[[ Data in this exercise, beginning ]]
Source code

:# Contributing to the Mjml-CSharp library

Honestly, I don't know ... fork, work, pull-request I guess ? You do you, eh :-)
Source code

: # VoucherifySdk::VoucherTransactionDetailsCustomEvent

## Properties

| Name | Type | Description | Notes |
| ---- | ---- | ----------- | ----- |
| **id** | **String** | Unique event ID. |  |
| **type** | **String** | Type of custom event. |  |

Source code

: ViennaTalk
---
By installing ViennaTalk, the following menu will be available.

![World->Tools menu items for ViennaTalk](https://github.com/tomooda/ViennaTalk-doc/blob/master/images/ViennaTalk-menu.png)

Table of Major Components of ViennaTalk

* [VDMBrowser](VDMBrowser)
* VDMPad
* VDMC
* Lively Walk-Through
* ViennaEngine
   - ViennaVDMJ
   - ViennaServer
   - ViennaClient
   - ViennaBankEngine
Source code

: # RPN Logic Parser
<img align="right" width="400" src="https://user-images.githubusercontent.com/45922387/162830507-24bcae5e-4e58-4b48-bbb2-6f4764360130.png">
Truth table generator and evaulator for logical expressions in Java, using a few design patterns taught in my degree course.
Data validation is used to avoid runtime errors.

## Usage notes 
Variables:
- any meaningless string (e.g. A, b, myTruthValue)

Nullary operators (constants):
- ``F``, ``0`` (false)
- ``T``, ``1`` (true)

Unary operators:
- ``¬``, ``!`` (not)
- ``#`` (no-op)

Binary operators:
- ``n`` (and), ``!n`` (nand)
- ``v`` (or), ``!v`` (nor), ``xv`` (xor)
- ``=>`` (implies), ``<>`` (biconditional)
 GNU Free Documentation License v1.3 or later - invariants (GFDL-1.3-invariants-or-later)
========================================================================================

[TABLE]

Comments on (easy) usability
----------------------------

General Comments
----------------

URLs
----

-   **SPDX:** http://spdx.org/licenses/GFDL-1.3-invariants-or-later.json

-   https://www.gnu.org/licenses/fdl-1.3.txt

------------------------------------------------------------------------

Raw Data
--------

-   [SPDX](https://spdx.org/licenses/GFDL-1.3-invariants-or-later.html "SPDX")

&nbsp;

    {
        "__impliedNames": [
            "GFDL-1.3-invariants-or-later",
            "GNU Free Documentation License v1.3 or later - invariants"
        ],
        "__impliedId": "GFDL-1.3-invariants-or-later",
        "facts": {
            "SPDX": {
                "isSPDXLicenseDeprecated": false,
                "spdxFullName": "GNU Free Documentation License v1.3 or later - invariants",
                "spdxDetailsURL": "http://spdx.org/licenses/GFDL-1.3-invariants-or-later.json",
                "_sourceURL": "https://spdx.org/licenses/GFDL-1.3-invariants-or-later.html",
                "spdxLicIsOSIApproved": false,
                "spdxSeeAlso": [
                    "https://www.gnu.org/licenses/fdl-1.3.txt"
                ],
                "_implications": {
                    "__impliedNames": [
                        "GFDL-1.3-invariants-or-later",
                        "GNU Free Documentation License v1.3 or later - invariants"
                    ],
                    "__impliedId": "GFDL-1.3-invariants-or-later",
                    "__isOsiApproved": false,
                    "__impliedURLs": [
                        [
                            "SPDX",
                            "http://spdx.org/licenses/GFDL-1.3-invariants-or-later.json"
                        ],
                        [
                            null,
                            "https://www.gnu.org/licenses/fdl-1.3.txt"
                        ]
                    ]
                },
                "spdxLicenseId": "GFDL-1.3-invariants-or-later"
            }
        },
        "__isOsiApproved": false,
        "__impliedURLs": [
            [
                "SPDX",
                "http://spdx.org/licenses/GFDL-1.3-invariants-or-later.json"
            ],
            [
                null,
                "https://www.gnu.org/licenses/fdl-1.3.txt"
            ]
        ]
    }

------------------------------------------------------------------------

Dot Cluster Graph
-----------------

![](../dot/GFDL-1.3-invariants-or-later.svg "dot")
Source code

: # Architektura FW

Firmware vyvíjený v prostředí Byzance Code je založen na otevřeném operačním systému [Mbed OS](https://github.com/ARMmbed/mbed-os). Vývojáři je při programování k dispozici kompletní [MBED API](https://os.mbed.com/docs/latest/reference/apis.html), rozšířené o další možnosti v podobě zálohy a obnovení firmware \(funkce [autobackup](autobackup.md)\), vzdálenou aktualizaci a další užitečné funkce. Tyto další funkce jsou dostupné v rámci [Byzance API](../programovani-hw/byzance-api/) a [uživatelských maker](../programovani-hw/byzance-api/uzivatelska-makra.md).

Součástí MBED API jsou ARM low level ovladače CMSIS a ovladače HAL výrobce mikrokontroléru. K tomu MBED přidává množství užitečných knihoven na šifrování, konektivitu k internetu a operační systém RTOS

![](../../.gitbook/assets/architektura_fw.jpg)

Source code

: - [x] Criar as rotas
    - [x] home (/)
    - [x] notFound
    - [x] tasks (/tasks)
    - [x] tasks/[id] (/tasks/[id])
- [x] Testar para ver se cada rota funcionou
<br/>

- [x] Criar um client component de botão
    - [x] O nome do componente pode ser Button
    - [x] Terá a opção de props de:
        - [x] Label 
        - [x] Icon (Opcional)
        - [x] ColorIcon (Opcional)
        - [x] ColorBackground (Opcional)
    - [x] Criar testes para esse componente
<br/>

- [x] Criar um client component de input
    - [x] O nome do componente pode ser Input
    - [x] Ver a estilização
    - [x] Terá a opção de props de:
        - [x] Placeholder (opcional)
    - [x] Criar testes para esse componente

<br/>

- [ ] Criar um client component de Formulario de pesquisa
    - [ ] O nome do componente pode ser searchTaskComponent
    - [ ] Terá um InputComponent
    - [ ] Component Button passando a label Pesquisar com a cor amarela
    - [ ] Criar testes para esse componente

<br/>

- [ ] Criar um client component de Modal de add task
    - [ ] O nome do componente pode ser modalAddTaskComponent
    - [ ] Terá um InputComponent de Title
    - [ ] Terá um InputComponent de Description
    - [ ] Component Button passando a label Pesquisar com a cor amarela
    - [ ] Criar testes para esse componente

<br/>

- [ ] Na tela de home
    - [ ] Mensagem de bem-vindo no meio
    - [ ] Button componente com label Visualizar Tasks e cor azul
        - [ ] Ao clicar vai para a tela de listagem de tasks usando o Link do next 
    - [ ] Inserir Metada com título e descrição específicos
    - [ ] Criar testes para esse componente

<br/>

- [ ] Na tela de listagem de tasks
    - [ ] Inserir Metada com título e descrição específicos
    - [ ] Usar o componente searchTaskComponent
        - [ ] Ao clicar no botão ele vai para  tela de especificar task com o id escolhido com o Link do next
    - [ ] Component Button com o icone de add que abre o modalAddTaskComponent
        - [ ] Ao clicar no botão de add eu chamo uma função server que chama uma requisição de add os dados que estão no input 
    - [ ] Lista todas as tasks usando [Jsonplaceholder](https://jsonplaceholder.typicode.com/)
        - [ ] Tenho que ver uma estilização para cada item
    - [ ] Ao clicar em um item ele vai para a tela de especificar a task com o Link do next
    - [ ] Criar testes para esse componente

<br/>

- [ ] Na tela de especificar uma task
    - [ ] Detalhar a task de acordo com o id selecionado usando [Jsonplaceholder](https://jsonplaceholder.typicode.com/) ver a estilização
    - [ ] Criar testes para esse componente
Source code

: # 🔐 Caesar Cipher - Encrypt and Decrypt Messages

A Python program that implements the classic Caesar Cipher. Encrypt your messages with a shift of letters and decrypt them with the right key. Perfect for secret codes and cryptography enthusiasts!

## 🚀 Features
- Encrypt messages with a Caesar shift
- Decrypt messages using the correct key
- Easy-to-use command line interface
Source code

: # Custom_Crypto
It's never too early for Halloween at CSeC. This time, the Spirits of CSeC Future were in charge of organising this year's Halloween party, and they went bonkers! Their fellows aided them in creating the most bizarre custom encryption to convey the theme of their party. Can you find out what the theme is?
[[ Data in this exercise, end ]]
**Work required**. Copy out the data above, word for word.

**Solution**.
Source code

:# Contributing to the Mjml-CSharp library

Honestly, I don't know ... fork, work, pull-request I guess ? You do you, eh :-)
Source code

: # VoucherifySdk::VoucherTransactionDetailsCustomEvent

## Properties

| Name | Type | Description | Notes |
| ---- | ---- | ----------- | ----- |
| **id** | **String** | Unique event ID. |  |
| **type** | **String** | Type of custom event. |  |

Source code

: ViennaTalk
---
By installing ViennaTalk, the following menu will be available.

![World->Tools menu items for ViennaTalk](https://github.com/tomooda/ViennaTalk-doc/blob/master/images/ViennaTalk-menu.png)

Table of Major Components of ViennaTalk

* [VDMBrowser](VDMBrowser)
* VDMPad
* VDMC
* Lively Walk-Through
* ViennaEngine
   - ViennaVDMJ
   - ViennaServer
   - ViennaClient
   - ViennaBankEngine
Source code

: # RPN Logic Parser
<img align="right" width="400" src="https://user-images.githubusercontent.com/45922387/162830507-24bcae5e-4e58-4b48-bbb2-6f4764360130.png">
Truth table generator and evaulator for logical expressions in Java, using a few design patterns taught in my degree course.
Data validation is used to avoid runtime errors.

## Usage notes 
Variables:
- any meaningless string (e.g. A, b, myTruthValue)

Nullary operators (constants):
- ``F``, ``0`` (false)
- ``T``, ``1`` (true)

Unary operators:
- ``¬``, ``!`` (not)
- ``#`` (no-op)

Binary operators:
- ``n`` (and), ``!n`` (nand)
- ``v`` (or), ``!v`` (nor), ``xv`` (xor)
- ``=>`` (implies), ``<>`` (biconditional)
 GNU Free Documentation License v1.3 or later - invariants (GFDL-1.3-invariants-or-later)
========================================================================================

[TABLE]

Comments on (easy) usability
----------------------------

General Comments
----------------

URLs
----

-   **SPDX:** http://spdx.org/licenses/GFDL-1.3-invariants-or-later.json

-   https://www.gnu.org/licenses/fdl-1.3.txt

------------------------------------------------------------------------

Raw Data
--------

-   [SPDX](https://spdx.org/licenses/GFDL-1.3-invariants-or-later.html "SPDX")

&nbsp;

    {
        "__impliedNames": [
            "GFDL-1.3-invariants-or-later",
            "GNU Free Documentation License v1.3 or later - invariants"
        ],
        "__impliedId": "GFDL-1.3-invariants-or-later",
        "facts": {
            "SPDX": {
                "isSPDXLicenseDeprecated": false,
                "spdxFullName": "GNU Free Documentation License v1.3 or later - invariants",
                "spdxDetailsURL": "http://spdx.org/licenses/GFDL-1.3-invariants-or-later.json",
                "_sourceURL": "https://spdx.org/licenses/GFDL-1.3-invariants-or-later.html",
                "spdxLicIsOSIApproved": false,
                "spdxSeeAlso": [
                    "https://www.gnu.org/licenses/fdl-1.3.txt"
                ],
                "_implications": {
                    "__impliedNames": [
                        "GFDL-1.3-invariants-or-later",
                        "GNU Free Documentation License v1.3 or later - invariants"
                    ],
                    "__impliedId": "GFDL-1.3-invariants-or-later",
                    "__isOsiApproved": false,
                    "__impliedURLs": [
                        [
                            "SPDX",
                            "http://spdx.org/licenses/GFDL-1.3-invariants-or-later.json"
                        ],
                        [
                            null,
                            "https://www.gnu.org/licenses/fdl-1.3.txt"
                        ]
                    ]
                },
                "spdxLicenseId": "GFDL-1.3-invariants-or-later"
            }
        },
        "__isOsiApproved": false,
        "__impliedURLs": [
            [
                "SPDX",
                "http://spdx.org/licenses/GFDL-1.3-invariants-or-later.json"
            ],
            [
                null,
                "https://www.gnu.org/licenses/fdl-1.3.txt"
            ]
        ]
    }

------------------------------------------------------------------------

Dot Cluster Graph
-----------------

![](../dot/GFDL-1.3-invariants-or-later.svg "dot")
Source code

: # Architektura FW

Firmware vyvíjený v prostředí Byzance Code je založen na otevřeném operačním systému [Mbed OS](https://github.com/ARMmbed/mbed-os). Vývojáři je při programování k dispozici kompletní [MBED API](https://os.mbed.com/docs/latest/reference/apis.html), rozšířené o další možnosti v podobě zálohy a obnovení firmware \(funkce [autobackup](autobackup.md)\), vzdálenou aktualizaci a další užitečné funkce. Tyto další funkce jsou dostupné v rámci [Byzance API](../programovani-hw/byzance-api/) a [uživatelských maker](../programovani-hw/byzance-api/uzivatelska-makra.md).

Součástí MBED API jsou ARM low level ovladače CMSIS a ovladače HAL výrobce mikrokontroléru. K tomu MBED přidává množství užitečných knihoven na šifrování, konektivitu k internetu a operační systém RTOS

![](../../.gitbook/assets/architektura_fw.jpg)

Source code

: - [x] Criar as rotas
    - [x] home (/)
    - [x] notFound
    - [x] tasks (/tasks)
    - [x] tasks/[id] (/tasks/[id])
- [x] Testar para ver se cada rota funcionou
<br/>

- [x] Criar um client component de botão
    - [x] O nome do componente pode ser Button
    - [x] Terá a opção de props de:
        - [x] Label 
        - [x] Icon (Opcional)
        - [x] ColorIcon (Opcional)
        - [x] ColorBackground (Opcional)
    - [x] Criar testes para esse componente
<br/>

- [x] Criar um client component de input
    - [x] O nome do componente pode ser Input
    - [x] Ver a estilização
    - [x] Terá a opção de props de:
        - [x] Placeholder (opcional)
    - [x] Criar testes para esse componente

<br/>

- [ ] Criar um client component de Formulario de pesquisa
    - [ ] O nome do componente pode ser searchTaskComponent
    - [ ] Terá um InputComponent
    - [ ] Component Button passando a label Pesquisar com a cor amarela
    - [ ] Criar testes para esse componente

<br/>

- [ ] Criar um client component de Modal de add task
    - [ ] O nome do componente pode ser modalAddTaskComponent
    - [ ] Terá um InputComponent de Title
    - [ ] Terá um InputComponent de Description
    - [ ] Component Button passando a label Pesquisar com a cor amarela
    - [ ] Criar testes para esse componente

<br/>

- [ ] Na tela de home
    - [ ] Mensagem de bem-vindo no meio
    - [ ] Button componente com label Visualizar Tasks e cor azul
        - [ ] Ao clicar vai para a tela de listagem de tasks usando o Link do next 
    - [ ] Inserir Metada com título e descrição específicos
    - [ ] Criar testes para esse componente

<br/>

- [ ] Na tela de listagem de tasks
    - [ ] Inserir Metada com título e descrição específicos
    - [ ] Usar o componente searchTaskComponent
        - [ ] Ao clicar no botão ele vai para  tela de especificar task com o id escolhido com o Link do next
    - [ ] Component Button com o icone de add que abre o modalAddTaskComponent
        - [ ] Ao clicar no botão de add eu chamo uma função server que chama uma requisição de add os dados que estão no input 
    - [ ] Lista todas as tasks usando [Jsonplaceholder](https://jsonplaceholder.typicode.com/)
        - [ ] Tenho que ver uma estilização para cada item
    - [ ] Ao clicar em um item ele vai para a tela de especificar a task com o Link do next
    - [ ] Criar testes para esse componente

<br/>

- [ ] Na tela de especificar uma task
    - [ ] Detalhar a task de acordo com o id selecionado usando [Jsonplaceholder](https://jsonplaceholder.typicode.com/) ver a estilização
    - [ ] Criar testes para esse componente
Source code

: # 🔐 Caesar Cipher - Encrypt and Decrypt Messages

A Python program that implements the classic Caesar Cipher. Encrypt your messages with a shift of letters and decrypt them with the right key. Perfect for secret codes and cryptography enthusiasts!

## 🚀 Features
- Encrypt messages with a Caesar shift
- Decrypt messages using the correct key
- Easy-to-use command line interface
Source code

: # Custom_Crypto
It's never too early for Halloween at CSeC. This time, the Spirits of CSeC Future were in charge of organising this year's Halloween party, and they went bonkers! Their fellows aided them in creating the most bizarre custom encryption to convey the theme of their party. Can you find out what the theme is?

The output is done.